• What the task asks: Look for the word "built" in the data below, and copy every line that holds it.

Dataset records
☆ ☆ ☆ ☆ ☆

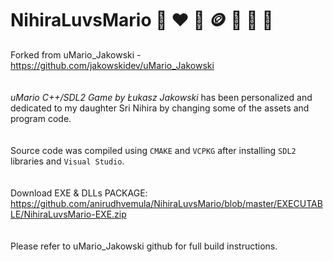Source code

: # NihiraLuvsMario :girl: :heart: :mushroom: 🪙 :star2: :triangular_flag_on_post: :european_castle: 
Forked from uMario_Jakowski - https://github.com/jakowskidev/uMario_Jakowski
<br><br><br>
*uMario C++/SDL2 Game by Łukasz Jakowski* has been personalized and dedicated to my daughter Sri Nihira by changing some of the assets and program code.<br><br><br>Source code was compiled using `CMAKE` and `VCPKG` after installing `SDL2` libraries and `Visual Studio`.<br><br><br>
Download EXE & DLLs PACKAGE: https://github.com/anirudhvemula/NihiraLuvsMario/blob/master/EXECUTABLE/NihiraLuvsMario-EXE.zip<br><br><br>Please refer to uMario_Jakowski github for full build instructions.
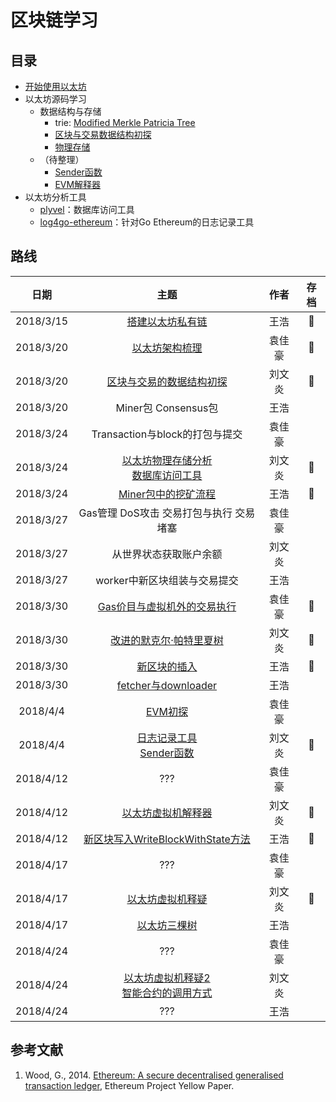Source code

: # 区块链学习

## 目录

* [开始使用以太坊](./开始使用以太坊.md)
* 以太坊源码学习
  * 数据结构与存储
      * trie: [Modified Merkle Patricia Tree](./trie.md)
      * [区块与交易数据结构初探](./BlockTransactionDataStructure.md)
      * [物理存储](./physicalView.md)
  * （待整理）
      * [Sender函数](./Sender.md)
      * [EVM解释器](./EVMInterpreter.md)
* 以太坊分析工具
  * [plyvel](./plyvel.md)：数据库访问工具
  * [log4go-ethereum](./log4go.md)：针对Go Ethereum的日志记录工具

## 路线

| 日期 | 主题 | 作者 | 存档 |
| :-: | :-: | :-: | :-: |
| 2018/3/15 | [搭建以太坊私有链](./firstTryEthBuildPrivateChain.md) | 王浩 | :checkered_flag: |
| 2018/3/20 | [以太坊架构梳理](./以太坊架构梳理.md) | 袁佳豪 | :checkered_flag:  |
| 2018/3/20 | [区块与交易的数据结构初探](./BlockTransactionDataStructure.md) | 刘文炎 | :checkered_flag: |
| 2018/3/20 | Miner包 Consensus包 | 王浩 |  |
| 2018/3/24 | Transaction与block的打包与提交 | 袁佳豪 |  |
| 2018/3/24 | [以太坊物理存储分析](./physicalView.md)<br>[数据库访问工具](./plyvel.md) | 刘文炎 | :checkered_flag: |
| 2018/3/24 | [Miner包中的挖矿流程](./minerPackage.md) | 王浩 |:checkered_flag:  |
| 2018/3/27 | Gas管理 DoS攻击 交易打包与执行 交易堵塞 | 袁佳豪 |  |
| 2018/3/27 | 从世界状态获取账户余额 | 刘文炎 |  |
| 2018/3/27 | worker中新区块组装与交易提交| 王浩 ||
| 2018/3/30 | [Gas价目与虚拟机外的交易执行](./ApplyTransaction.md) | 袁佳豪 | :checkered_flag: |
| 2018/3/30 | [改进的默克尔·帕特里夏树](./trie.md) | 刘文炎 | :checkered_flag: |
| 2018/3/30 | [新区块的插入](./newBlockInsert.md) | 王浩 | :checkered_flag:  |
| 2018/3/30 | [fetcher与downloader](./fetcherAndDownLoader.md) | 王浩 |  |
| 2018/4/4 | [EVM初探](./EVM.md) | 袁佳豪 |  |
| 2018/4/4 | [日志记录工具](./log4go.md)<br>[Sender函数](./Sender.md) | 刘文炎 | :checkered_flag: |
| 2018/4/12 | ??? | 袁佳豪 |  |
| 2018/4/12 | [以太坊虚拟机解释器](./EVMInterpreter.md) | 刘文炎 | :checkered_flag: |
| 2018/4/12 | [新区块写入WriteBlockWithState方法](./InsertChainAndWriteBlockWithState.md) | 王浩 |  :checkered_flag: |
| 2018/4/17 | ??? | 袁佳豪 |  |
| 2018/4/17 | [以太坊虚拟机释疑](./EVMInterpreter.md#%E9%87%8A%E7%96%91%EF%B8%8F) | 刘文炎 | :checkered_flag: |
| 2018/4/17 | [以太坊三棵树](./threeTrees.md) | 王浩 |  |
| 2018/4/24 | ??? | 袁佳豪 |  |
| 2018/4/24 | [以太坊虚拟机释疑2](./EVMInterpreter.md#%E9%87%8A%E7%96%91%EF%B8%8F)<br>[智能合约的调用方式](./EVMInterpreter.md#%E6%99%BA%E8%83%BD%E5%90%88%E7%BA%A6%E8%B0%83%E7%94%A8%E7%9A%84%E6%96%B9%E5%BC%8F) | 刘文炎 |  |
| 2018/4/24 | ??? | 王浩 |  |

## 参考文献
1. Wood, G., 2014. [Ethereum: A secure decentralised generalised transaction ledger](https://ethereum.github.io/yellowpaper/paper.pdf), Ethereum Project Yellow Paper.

☆ ☆ ☆ ☆ ☆

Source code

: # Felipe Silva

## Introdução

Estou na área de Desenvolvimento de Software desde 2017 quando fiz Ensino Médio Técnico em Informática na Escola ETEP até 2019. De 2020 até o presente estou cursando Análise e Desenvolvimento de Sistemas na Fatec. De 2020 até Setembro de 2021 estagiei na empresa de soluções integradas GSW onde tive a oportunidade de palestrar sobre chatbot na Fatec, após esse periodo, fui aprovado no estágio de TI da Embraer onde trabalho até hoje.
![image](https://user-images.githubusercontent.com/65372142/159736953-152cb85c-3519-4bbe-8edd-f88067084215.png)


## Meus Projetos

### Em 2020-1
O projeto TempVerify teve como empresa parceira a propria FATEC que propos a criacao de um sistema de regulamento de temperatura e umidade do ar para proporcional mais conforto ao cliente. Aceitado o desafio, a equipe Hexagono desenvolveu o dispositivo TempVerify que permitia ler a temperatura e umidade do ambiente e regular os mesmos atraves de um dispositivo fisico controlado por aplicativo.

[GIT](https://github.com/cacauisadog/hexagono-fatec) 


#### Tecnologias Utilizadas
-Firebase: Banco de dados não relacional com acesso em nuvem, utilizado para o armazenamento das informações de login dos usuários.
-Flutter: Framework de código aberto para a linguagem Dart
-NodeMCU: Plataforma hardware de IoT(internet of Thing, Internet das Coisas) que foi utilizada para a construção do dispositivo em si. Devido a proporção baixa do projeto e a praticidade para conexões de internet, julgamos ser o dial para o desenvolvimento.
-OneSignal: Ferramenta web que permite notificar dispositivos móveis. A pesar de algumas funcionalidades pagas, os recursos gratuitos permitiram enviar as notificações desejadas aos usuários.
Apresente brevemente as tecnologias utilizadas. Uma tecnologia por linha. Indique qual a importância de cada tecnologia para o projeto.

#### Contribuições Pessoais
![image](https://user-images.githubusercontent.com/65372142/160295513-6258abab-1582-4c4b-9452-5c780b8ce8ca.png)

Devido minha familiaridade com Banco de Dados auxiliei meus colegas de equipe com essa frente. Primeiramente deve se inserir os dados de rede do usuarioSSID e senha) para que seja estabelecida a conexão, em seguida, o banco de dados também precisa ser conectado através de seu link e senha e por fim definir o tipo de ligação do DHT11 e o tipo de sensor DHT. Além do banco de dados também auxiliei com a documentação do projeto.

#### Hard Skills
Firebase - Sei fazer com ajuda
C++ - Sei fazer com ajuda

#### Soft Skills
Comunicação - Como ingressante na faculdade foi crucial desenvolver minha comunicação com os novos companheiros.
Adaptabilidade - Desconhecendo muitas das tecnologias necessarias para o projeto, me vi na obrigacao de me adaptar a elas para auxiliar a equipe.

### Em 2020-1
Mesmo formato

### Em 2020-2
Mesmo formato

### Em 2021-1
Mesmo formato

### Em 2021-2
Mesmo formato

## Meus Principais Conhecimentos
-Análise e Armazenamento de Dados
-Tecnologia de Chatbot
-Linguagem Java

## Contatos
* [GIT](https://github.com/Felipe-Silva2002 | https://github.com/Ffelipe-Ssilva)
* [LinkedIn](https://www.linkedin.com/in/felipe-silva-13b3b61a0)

☆ ☆ ☆ ☆ ☆

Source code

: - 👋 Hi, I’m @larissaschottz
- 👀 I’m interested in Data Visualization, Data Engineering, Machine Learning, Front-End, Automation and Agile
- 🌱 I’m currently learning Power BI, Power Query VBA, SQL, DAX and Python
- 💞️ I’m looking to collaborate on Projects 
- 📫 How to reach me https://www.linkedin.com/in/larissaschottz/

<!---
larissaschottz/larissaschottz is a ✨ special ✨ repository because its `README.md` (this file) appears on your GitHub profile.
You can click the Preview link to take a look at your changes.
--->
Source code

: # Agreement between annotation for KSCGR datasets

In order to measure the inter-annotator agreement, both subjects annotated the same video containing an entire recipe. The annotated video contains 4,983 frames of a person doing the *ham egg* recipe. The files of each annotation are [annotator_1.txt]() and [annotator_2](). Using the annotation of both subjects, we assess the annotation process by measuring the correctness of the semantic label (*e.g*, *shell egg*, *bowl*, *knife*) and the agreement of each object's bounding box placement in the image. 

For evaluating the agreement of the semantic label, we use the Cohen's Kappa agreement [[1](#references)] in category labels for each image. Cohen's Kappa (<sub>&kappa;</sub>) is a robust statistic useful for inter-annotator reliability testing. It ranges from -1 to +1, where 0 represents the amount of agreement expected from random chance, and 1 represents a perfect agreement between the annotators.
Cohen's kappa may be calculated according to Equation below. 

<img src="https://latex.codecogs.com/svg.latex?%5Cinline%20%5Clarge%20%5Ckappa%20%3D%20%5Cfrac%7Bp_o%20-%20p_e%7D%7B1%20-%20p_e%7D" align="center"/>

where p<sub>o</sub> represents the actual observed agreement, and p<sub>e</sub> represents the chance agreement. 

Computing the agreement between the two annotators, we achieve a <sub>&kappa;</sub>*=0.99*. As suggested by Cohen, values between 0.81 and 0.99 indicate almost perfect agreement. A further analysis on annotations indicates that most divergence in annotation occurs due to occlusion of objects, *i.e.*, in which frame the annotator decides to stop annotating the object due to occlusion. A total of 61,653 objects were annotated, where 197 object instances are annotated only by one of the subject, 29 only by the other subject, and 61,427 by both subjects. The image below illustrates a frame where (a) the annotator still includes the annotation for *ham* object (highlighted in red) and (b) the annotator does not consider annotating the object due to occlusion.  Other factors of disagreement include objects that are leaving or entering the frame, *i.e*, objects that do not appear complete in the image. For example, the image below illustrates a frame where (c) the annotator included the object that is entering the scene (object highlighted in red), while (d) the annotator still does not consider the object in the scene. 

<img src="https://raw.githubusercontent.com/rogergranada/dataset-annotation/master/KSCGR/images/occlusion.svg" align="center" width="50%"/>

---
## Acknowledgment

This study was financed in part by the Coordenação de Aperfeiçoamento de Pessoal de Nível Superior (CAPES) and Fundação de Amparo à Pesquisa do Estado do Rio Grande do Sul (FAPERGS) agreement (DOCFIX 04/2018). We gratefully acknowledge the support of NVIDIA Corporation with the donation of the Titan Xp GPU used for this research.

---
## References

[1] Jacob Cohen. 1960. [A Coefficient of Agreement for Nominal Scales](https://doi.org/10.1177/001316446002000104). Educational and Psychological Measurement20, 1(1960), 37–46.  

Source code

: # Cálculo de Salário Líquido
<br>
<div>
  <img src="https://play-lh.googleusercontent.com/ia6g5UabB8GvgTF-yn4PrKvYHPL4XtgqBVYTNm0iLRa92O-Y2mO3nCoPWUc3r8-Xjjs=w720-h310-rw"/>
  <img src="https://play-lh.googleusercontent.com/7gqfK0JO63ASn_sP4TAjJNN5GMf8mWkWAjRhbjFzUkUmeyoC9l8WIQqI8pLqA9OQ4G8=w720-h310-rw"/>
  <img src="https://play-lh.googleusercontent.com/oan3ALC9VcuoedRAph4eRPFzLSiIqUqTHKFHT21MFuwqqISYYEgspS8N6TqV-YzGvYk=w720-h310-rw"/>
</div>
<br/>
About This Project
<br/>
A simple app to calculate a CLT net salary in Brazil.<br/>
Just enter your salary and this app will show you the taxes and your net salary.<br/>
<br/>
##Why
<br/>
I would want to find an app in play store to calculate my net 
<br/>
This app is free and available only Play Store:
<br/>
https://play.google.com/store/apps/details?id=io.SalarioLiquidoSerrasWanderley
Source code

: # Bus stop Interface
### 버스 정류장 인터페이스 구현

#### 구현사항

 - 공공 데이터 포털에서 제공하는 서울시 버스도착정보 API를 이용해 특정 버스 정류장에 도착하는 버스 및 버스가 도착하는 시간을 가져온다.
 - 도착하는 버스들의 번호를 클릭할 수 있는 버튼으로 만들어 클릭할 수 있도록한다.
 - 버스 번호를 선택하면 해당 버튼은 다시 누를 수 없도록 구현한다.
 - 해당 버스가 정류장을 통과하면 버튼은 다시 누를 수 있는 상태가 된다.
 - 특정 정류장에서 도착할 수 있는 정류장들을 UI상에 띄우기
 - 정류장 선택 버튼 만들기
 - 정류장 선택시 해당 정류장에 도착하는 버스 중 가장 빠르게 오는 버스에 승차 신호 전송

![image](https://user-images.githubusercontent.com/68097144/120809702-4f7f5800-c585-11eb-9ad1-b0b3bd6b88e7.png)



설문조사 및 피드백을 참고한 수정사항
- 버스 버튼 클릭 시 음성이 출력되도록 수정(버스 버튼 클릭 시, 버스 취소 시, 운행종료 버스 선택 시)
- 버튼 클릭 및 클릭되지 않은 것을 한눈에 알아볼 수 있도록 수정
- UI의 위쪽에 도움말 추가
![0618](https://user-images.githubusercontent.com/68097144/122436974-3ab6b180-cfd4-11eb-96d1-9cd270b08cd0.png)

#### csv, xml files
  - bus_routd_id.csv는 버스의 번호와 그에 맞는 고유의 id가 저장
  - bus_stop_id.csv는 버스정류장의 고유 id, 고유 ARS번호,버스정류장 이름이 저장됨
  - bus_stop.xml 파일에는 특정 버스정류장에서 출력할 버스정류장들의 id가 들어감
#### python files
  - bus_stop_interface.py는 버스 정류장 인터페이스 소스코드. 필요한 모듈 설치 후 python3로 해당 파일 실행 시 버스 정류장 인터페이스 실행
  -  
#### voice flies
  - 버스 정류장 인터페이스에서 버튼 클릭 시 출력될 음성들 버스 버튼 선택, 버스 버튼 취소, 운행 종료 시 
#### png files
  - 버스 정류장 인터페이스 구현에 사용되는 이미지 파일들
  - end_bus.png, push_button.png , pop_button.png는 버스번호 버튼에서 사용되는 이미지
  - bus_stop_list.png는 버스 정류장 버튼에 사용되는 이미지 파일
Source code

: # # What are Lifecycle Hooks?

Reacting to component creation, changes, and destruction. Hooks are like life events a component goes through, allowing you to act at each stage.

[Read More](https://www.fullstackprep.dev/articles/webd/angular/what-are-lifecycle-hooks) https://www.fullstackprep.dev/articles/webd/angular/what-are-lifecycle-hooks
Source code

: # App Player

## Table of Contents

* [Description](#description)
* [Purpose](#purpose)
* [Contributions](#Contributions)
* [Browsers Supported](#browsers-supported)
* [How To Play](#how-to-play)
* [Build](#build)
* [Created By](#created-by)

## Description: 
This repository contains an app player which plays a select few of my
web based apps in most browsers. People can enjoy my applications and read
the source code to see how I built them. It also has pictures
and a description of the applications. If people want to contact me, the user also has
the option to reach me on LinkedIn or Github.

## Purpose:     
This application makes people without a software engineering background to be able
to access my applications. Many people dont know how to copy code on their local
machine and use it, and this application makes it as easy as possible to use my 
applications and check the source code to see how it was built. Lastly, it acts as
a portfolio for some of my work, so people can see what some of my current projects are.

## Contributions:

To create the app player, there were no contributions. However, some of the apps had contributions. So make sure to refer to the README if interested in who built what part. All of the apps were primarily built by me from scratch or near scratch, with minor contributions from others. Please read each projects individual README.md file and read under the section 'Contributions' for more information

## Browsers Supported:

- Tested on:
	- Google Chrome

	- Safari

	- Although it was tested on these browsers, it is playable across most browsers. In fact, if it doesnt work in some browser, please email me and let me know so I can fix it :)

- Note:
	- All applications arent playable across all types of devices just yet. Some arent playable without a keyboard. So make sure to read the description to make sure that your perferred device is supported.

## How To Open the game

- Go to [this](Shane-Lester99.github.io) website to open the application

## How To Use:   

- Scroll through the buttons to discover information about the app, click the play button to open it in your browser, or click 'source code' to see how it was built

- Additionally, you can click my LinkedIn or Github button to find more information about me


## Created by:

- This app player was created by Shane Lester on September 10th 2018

☆ ☆ ☆ ☆ ☆

• Answer to this exercise:
the source code to see how I built them. It also has pictures
applications and check the source code to see how it was built. Lastly, it acts as
To create the app player, there were no contributions. However, some of the apps had contributions. So make sure to refer to the README if interested in who built what part. All of the apps were primarily built by me from scratch or near scratch, with minor contributions from others. Please read each projects individual README.md file and read under the section 'Contributions' for more information
- Scroll through the buttons to discover information about the app, click the play button to open it in your browser, or click 'source code' to see how it was built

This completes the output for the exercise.